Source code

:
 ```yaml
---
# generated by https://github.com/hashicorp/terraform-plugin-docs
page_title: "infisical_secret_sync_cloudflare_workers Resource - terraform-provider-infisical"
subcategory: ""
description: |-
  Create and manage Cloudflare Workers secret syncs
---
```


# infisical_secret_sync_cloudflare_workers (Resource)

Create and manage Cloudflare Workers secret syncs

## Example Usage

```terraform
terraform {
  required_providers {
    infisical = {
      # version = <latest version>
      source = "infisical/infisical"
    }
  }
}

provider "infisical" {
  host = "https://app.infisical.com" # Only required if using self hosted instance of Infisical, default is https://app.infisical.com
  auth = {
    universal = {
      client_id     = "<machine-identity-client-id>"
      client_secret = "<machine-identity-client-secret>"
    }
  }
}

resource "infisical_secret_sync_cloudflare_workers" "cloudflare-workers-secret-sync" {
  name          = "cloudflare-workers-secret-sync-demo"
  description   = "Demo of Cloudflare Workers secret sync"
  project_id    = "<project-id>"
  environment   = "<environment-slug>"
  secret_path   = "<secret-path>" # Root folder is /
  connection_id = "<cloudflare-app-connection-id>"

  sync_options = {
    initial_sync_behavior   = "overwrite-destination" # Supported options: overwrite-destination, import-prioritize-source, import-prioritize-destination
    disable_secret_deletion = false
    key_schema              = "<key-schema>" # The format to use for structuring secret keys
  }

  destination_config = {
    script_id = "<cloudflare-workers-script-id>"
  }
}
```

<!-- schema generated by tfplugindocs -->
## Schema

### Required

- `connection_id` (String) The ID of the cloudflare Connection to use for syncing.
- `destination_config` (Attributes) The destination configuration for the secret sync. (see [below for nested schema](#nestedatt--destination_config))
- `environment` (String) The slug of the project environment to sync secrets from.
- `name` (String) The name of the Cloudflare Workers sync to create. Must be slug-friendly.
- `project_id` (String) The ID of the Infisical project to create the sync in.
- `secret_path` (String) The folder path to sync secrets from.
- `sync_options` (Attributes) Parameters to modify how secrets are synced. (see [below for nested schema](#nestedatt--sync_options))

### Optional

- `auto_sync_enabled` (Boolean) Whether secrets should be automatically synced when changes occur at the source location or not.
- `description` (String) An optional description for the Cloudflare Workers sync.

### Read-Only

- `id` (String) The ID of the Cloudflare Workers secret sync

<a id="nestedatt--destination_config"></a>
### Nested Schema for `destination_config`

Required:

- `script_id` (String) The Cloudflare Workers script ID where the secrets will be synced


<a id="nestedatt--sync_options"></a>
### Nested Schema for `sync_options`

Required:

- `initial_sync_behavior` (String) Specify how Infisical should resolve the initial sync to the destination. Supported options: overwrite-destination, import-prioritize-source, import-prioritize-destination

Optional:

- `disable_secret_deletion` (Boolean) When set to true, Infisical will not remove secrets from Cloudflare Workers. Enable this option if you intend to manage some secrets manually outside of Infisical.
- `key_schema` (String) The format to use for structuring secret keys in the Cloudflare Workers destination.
● ● ● ●
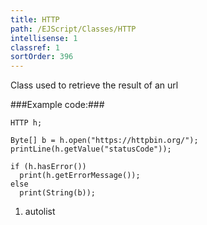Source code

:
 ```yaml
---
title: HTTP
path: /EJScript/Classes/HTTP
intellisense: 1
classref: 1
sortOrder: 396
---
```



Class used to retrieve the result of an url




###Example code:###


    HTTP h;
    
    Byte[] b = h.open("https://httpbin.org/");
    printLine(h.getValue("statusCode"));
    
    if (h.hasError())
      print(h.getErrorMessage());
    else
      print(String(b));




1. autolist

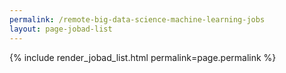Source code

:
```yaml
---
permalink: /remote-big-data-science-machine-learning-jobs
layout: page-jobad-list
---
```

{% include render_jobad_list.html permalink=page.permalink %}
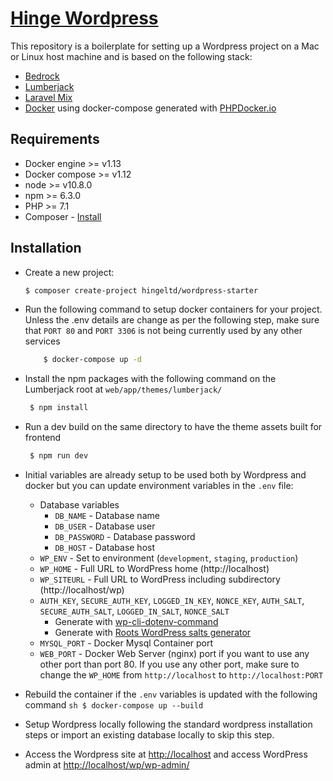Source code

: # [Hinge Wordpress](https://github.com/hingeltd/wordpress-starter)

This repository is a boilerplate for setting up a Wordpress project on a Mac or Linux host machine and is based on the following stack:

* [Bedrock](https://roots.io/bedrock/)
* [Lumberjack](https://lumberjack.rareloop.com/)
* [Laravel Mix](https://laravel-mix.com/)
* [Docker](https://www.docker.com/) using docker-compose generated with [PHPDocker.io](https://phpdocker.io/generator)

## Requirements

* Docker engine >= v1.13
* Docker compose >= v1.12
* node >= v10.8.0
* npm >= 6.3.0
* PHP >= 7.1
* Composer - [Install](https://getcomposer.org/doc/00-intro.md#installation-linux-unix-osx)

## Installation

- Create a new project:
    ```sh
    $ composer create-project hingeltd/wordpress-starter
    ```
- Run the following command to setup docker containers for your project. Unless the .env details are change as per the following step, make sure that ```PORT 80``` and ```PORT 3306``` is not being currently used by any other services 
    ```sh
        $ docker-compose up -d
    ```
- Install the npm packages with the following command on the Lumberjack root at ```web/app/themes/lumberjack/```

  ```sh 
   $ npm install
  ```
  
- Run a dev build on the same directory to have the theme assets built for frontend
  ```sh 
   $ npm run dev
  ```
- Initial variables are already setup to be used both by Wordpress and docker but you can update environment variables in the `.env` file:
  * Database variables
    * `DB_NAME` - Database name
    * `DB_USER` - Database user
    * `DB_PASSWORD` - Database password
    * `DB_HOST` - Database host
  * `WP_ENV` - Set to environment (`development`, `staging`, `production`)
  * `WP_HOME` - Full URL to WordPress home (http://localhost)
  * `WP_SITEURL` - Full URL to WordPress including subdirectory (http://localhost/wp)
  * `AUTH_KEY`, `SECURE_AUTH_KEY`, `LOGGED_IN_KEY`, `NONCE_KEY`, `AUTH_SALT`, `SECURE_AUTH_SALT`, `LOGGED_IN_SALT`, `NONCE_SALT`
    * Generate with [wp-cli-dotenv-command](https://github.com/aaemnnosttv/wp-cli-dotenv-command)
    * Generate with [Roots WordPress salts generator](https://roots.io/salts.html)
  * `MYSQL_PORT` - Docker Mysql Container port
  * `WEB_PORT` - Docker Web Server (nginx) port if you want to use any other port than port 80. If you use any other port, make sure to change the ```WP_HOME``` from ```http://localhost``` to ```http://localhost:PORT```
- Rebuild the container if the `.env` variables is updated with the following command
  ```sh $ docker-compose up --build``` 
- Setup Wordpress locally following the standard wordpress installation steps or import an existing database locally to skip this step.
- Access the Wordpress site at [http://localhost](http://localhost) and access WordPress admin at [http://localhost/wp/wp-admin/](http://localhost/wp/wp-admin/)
● ● ● ●
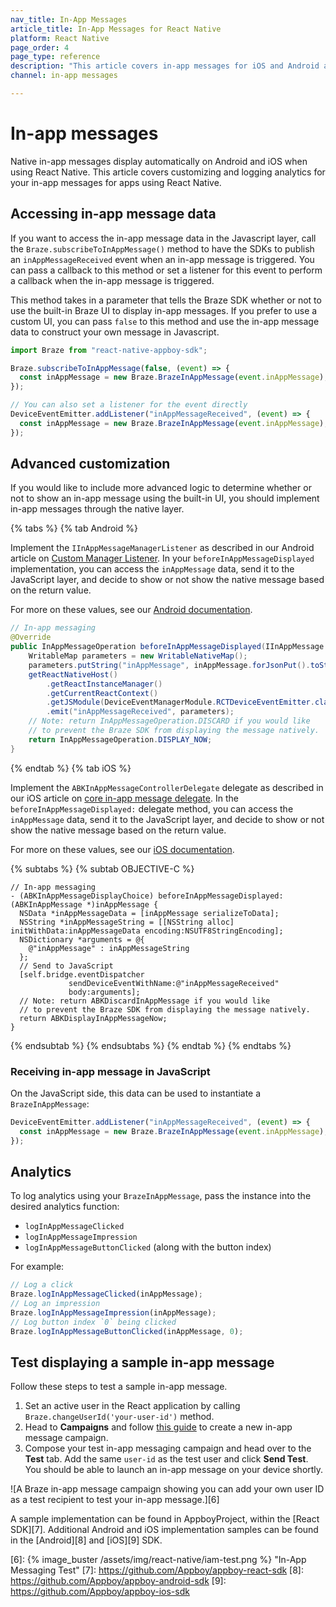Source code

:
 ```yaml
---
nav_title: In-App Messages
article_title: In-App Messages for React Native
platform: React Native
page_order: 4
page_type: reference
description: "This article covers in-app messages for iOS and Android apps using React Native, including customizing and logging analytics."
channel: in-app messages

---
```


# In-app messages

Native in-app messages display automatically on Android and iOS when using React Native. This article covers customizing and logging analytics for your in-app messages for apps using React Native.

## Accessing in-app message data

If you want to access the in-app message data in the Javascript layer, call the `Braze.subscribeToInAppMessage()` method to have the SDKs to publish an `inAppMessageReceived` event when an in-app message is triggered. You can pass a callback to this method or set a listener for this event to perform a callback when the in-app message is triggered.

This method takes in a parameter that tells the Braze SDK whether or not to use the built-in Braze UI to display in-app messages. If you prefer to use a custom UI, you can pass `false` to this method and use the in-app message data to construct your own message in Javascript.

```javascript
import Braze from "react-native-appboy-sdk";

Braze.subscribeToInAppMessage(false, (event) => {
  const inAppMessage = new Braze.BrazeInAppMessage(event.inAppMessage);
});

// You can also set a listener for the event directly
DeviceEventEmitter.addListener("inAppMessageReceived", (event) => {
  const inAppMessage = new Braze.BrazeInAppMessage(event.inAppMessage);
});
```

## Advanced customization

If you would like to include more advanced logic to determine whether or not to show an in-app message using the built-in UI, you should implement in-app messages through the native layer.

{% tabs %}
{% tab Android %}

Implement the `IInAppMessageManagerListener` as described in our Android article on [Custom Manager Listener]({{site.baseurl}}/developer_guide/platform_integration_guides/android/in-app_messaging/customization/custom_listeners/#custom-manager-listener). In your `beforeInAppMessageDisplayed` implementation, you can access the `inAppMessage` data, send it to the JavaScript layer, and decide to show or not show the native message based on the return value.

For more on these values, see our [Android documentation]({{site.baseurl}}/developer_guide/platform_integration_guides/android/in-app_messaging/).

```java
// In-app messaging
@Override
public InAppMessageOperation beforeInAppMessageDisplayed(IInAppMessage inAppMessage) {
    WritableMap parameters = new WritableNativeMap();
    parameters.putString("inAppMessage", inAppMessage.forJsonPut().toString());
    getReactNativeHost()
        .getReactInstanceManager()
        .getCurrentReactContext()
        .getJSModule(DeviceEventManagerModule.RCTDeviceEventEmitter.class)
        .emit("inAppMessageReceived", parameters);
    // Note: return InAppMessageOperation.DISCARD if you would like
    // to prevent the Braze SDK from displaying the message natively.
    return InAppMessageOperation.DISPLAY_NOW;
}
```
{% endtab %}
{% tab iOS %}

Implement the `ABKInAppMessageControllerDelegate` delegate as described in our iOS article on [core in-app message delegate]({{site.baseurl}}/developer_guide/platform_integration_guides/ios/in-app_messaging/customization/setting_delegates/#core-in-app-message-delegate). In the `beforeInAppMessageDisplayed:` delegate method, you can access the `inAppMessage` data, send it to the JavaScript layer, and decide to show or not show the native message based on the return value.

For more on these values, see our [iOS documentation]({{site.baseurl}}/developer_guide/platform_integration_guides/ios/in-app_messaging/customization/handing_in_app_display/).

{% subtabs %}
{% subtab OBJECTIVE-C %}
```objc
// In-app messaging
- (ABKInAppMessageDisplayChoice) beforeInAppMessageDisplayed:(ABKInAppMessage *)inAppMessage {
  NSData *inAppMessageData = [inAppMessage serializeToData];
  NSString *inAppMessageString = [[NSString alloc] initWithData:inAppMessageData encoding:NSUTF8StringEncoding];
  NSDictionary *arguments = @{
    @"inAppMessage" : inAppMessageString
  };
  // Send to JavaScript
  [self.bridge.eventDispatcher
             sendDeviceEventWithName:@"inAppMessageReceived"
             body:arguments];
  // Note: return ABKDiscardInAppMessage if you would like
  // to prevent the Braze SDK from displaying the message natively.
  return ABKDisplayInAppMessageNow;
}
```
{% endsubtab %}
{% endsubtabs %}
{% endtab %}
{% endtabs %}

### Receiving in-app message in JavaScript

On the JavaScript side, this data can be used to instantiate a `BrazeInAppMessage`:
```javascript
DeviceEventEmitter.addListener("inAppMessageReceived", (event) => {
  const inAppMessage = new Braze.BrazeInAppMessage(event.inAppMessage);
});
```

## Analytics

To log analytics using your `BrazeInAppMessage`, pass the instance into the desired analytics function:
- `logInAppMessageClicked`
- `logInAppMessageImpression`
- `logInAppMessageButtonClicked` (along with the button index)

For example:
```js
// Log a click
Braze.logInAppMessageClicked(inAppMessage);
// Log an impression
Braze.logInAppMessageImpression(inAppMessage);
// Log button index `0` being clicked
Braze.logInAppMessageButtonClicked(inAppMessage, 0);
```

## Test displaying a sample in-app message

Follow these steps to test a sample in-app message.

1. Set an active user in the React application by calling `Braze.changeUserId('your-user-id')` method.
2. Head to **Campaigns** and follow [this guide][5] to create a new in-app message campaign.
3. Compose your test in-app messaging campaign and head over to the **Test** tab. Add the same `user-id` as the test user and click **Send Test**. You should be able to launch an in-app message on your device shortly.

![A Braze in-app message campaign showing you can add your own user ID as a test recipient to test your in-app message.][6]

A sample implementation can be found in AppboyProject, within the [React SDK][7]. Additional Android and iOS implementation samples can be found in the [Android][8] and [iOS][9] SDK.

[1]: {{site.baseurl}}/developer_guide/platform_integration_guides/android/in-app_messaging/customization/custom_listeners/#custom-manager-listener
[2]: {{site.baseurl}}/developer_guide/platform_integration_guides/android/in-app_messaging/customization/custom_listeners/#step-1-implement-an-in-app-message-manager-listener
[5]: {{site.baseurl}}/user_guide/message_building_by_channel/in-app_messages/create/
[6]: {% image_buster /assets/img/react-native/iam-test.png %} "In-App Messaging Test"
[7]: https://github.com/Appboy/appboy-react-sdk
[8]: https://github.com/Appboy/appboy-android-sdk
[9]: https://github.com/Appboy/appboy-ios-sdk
● ● ● ●
**Exercise goal:**
Reproduce only the lines above spanning from the line containing "for nested schema](#nestedatt--destination_config))" through the line containing "Cloudflare Workers destination.", word for word.

**Solution:**
- `destination_config` (Attributes) The destination configuration for the secret sync. (see [below for nested schema](#nestedatt--destination_config))
- `environment` (String) The slug of the project environment to sync secrets from.
- `name` (String) The name of the Cloudflare Workers sync to create. Must be slug-friendly.
- `project_id` (String) The ID of the Infisical project to create the sync in.
- `secret_path` (String) The folder path to sync secrets from.
- `sync_options` (Attributes) Parameters to modify how secrets are synced. (see [below for nested schema](#nestedatt--sync_options))

### Optional

- `auto_sync_enabled` (Boolean) Whether secrets should be automatically synced when changes occur at the source location or not.
- `description` (String) An optional description for the Cloudflare Workers sync.

### Read-Only

- `id` (String) The ID of the Cloudflare Workers secret sync

<a id="nestedatt--destination_config"></a>
### Nested Schema for `destination_config`

Required:

- `script_id` (String) The Cloudflare Workers script ID where the secrets will be synced


<a id="nestedatt--sync_options"></a>
### Nested Schema for `sync_options`

Required:

- `initial_sync_behavior` (String) Specify how Infisical should resolve the initial sync to the destination. Supported options: overwrite-destination, import-prioritize-source, import-prioritize-destination

Optional:

- `disable_secret_deletion` (Boolean) When set to true, Infisical will not remove secrets from Cloudflare Workers. Enable this option if you intend to manage some secrets manually outside of Infisical.
- `key_schema` (String) The format to use for structuring secret keys in the Cloudflare Workers destination.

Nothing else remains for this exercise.